◆ **Prompt**:
Filter the entries for lines with the word "those".

· · · ·

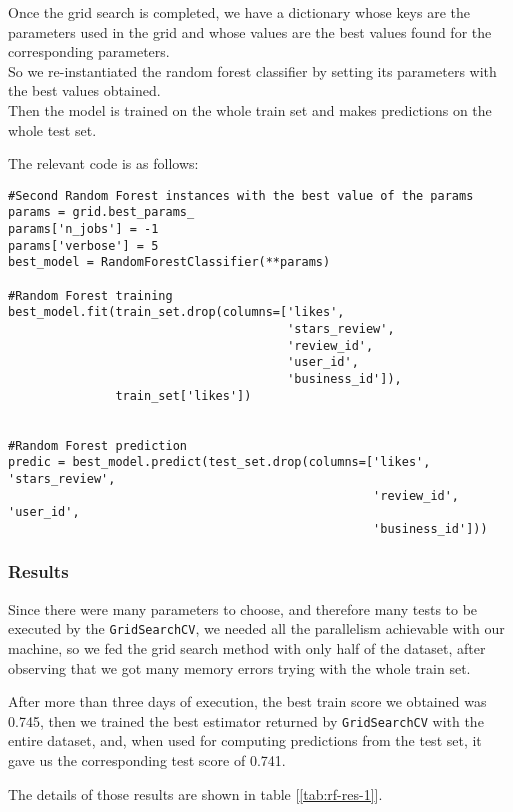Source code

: Once the grid search is completed, we have a dictionary whose keys are the parameters used in the grid and whose values are the best values found for the corresponding parameters.\\
So we re-instantiated the random forest classifier by setting its parameters with the best values obtained.\\
Then the model is trained on the whole train set and makes predictions on the whole test set.

The relevant code is as follows:

\begin{lstlisting}[caption={Random Forest training and predictions}, label={lst:rf-fit}]
#Second Random Forest instances with the best value of the params
params = grid.best_params_
params['n_jobs'] = -1
params['verbose'] = 5
best_model = RandomForestClassifier(**params)

#Random Forest training
best_model.fit(train_set.drop(columns=['likes', 
                                       'stars_review', 
                                       'review_id', 
                                       'user_id', 
                                       'business_id']),
               train_set['likes'])


#Random Forest prediction 
predic = best_model.predict(test_set.drop(columns=['likes', 'stars_review',
                                                   'review_id', 'user_id', 
                                                   'business_id']))
\end{lstlisting}


\subsubsection{Results}

Since there were many parameters to choose, and therefore many tests to be executed by the \texttt{GridSearchCV}, we needed all the parallelism achievable with our machine, so we fed the grid search method with only half of the dataset, after observing that we got many memory errors trying with the whole train set.

After more than three days of execution, the best train score we obtained was 0.745, then we trained the best estimator returned by \texttt{GridSearchCV} with the entire dataset, and, when used for computing predictions from the test set, it gave us the corresponding test score of 0.741.

The details of those results are shown in table [\ref{tab:rf-res-1}].

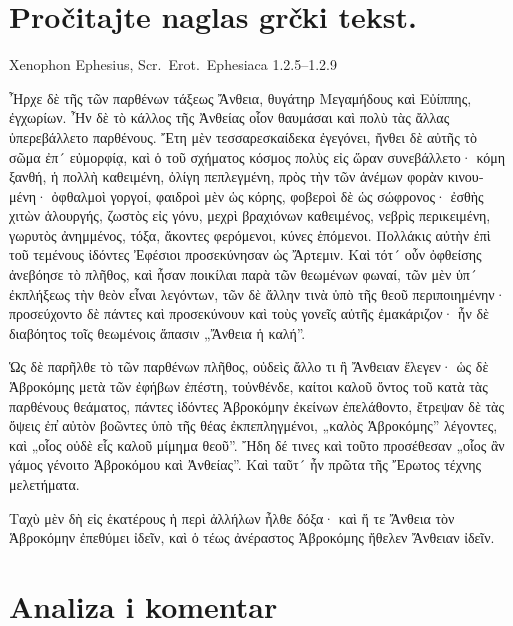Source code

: 
\section*{Pročitajte naglas grčki tekst.}

Xenophon Ephesius, Scr.\ Erot.\ Ephesiaca 1.2.5–1.2.9


\medskip


{\large

\begin{greek}

\noindent Ἦρχε δὲ τῆς τῶν παρθένων τάξεως Ἄνθεια, θυγάτηρ Μεγαμήδους καὶ Εὐίππης, ἐγχωρίων. Ἦν δὲ τὸ κάλλος τῆς Ἀνθείας οἷον θαυμάσαι καὶ πολὺ τὰς ἄλλας ὑπερεβάλλετο παρθένους. Ἔτη μὲν τεσσαρεσκαίδεκα ἐγεγόνει, ἤνθει δὲ αὐτῆς τὸ σῶμα ἐπ´ εὐμορφίᾳ, καὶ ὁ τοῦ σχήματος κόσμος πολὺς εἰς ὥραν συνεβάλλετο· κόμη ξανθή, ἡ πολλὴ καθειμένη, ὀλίγη πεπλεγμένη, πρὸς τὴν τῶν ἀνέμων φορὰν κινουμένη· ὀφθαλμοὶ γοργοί, φαιδροὶ μὲν ὡς κόρης, φοβεροὶ δὲ ὡς σώφρονος· ἐσθὴς χιτὼν ἁλουργής, ζωστὸς εἰς γόνυ, μεχρὶ βραχιόνων καθειμένος, νεβρὶς περικειμένη, γωρυτὸς ἀνημμένος, τόξα, ἄκοντες φερόμενοι, κύνες ἑπόμενοι. Πολλάκις αὐτὴν ἐπὶ τοῦ τεμένους ἰδόντες Ἐφέσιοι προσεκύνησαν ὡς Ἄρτεμιν. Καὶ τότ´ οὖν ὀφθείσης ἀνεβόησε τὸ πλῆθος, καὶ ἦσαν ποικίλαι παρὰ τῶν θεωμένων φωναί, τῶν μὲν ὑπ´ ἐκπλήξεως τὴν θεὸν εἶναι λεγόντων, τῶν δὲ ἄλλην τινὰ ὑπὸ τῆς θεοῦ περιποιημένην· προσεύχοντο δὲ πάντες καὶ προσεκύνουν καὶ τοὺς γονεῖς αὐτῆς ἐμακάριζον· ἦν δὲ διαβόητος τοῖς θεωμένοις ἅπασιν „Ἄνθεια ἡ καλή”. 

Ὡς δὲ παρῆλθε τὸ τῶν παρθένων πλῆθος, οὐδεὶς ἄλλο τι ἢ Ἄνθειαν ἔλεγεν· ὡς δὲ Ἁβροκόμης μετὰ τῶν ἐφήβων ἐπέστη, τοὐνθένδε, καίτοι καλοῦ ὄντος τοῦ κατὰ τὰς παρθένους θεάματος, πάντες ἰδόντες Ἁβροκόμην ἐκείνων ἐπελάθοντο, ἔτρεψαν δὲ τὰς ὄψεις ἐπ̓ αὐτὸν βοῶντες ὑπὸ τῆς θέας ἐκπεπληγμένοι, „καλὸς Ἁβροκόμης” λέγοντες, καὶ „οἷος οὐδὲ εἷς καλοῦ μίμημα θεοῦ”. Ἤδη δέ τινες καὶ τοῦτο προσέθεσαν „οἷος ἂν γάμος γένοιτο Ἁβροκόμου καὶ Ἀνθείας”. Καὶ ταῦτ´ ἦν πρῶτα τῆς Ἔρωτος τέχνης μελετήματα.

Ταχὺ μὲν δὴ εἰς ἑκατέρους ἡ περὶ ἀλλήλων ἦλθε δόξα· καὶ ἥ τε Ἄνθεια τὸν Ἁβροκόμην ἐπεθύμει ἰδεῖν, καὶ ὁ τέως ἀνέραστος Ἁβροκόμης ἤθελεν Ἄνθειαν ἰδεῖν.

\end{greek}

}


\section*{Analiza i komentar}

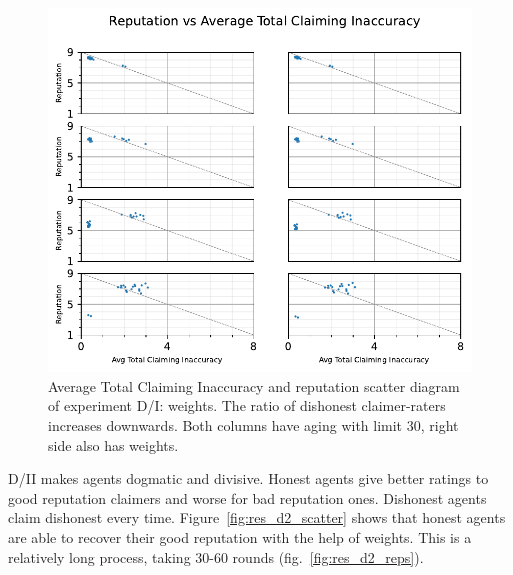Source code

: \documentclass[%
    ]{\PathToTumTemplate/thesis/tum_thesis}
\begin{document}
\begin{figure}[tbp]
  \begin{center}
        \includegraphics[width=0.75\linewidth]	{../results/d/AvgTotClaimInaccuracyAndReputationScatter_joined.pdf}
    \caption{
    Average Total Claiming Inaccuracy and reputation scatter diagram of experiment D/I: weights.
    The ratio of dishonest claimer-raters increases downwards.
    Both columns have aging with limit 30, right side also has weights.
    }
    \label{fig:res_d_scatter}
  \end{center}
\end{figure}

D/II makes agents dogmatic and divisive.
Honest agents give better ratings to good reputation claimers and worse for bad reputation ones.
Dishonest agents claim dishonest every time.
Figure~\ref{fig:res_d2_scatter} shows that honest agents are able to recover their good reputation with the help of weights.
This is a relatively long process, taking 30-60 rounds (fig.~\ref{fig:res_d2_reps}).
\end{document}

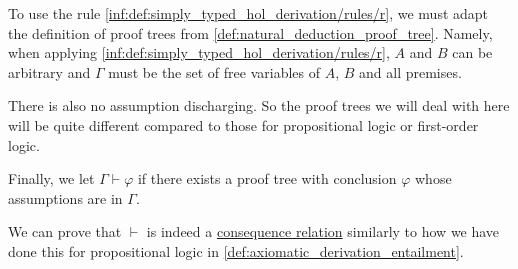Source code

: \begin{definition}
\begin{thmenum}[series=def:simply_typed_hol_derivation]
     To use the rule \ref{inf:def:simply_typed_hol_derivation/rules/r}, we must adapt the definition of proof trees from \cref{def:natural_deduction_proof_tree}. Namely, when applying \ref{inf:def:simply_typed_hol_derivation/rules/r}, \( A \) and \( B \) can be arbitrary and \( \Gamma \) must be the set of free variables of \( A \), \( B \) and all premises.

    There is also no assumption discharging. So the proof trees we will deal with here will be quite different compared to those for propositional logic or first-order logic.

     Finally, we let \( \Gamma \vdash \varphi \) if there exists a proof tree with conclusion \( \varphi \) whose assumptions are in \( \Gamma \).
  \end{thmenum}
\end{definition}
\begin{defproof}
  We can prove that \( {\vdash} \) is indeed a \hyperref[def:consequence_relation]{consequence relation} similarly to how we have done this for propositional logic in \cref{def:axiomatic_derivation_entailment}.
\end{defproof}
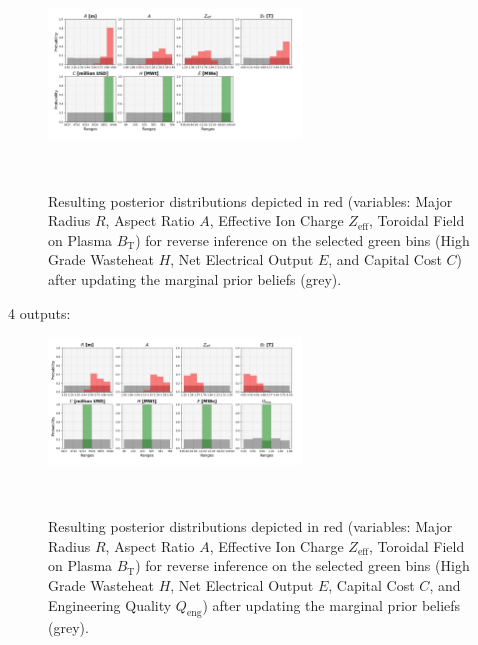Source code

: \begin{figure}[ht]
    \centering
    \includegraphics[width=0.6\textwidth]{figures/TE_results/march_data/config(57)_3outputs_V2_9.png}
    \caption{Resulting posterior distributions depicted in red (variables: Major Radius $R$, Aspect Ratio $A$, Effective Ion Charge $Z_{\text{eff}}$, Toroidal Field on Plasma $B_{\text{T}}$) for reverse
    inference on the selected green bins (High Grade Wasteheat $H$, Net Electrical Output $E$, and  Capital Cost $C$) after updating the marginal prior beliefs (grey).}~\label{fig:config(57)_3outputs_V2_9}
\end{figure}



4 outputs: 

\begin{figure}[ht]
    \centering
    \includegraphics[width=0.6\textwidth]{figures/TE_results/march_data/config(57)_4outputs_1.png}
    \caption{Resulting posterior distributions depicted in red (variables: Major Radius $R$, Aspect Ratio $A$, Effective Ion Charge $Z_{\text{eff}}$, Toroidal Field on Plasma $B_{\text{T}}$) for reverse
    inference on the selected green bins (High Grade Wasteheat $H$, Net Electrical Output $E$, Capital Cost $C$, and Engineering Quality $Q_{\text{eng}}$) after updating the marginal prior beliefs (grey).}~\label{fig:config(57)_4outputs_1}
\end{figure}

· · · ·

◆ **Solution for this exercise**:
The details of those results are shown in table [\ref{tab:rf-res-1}].
    There is also no assumption discharging. So the proof trees we will deal with here will be quite different compared to those for propositional logic or first-order logic.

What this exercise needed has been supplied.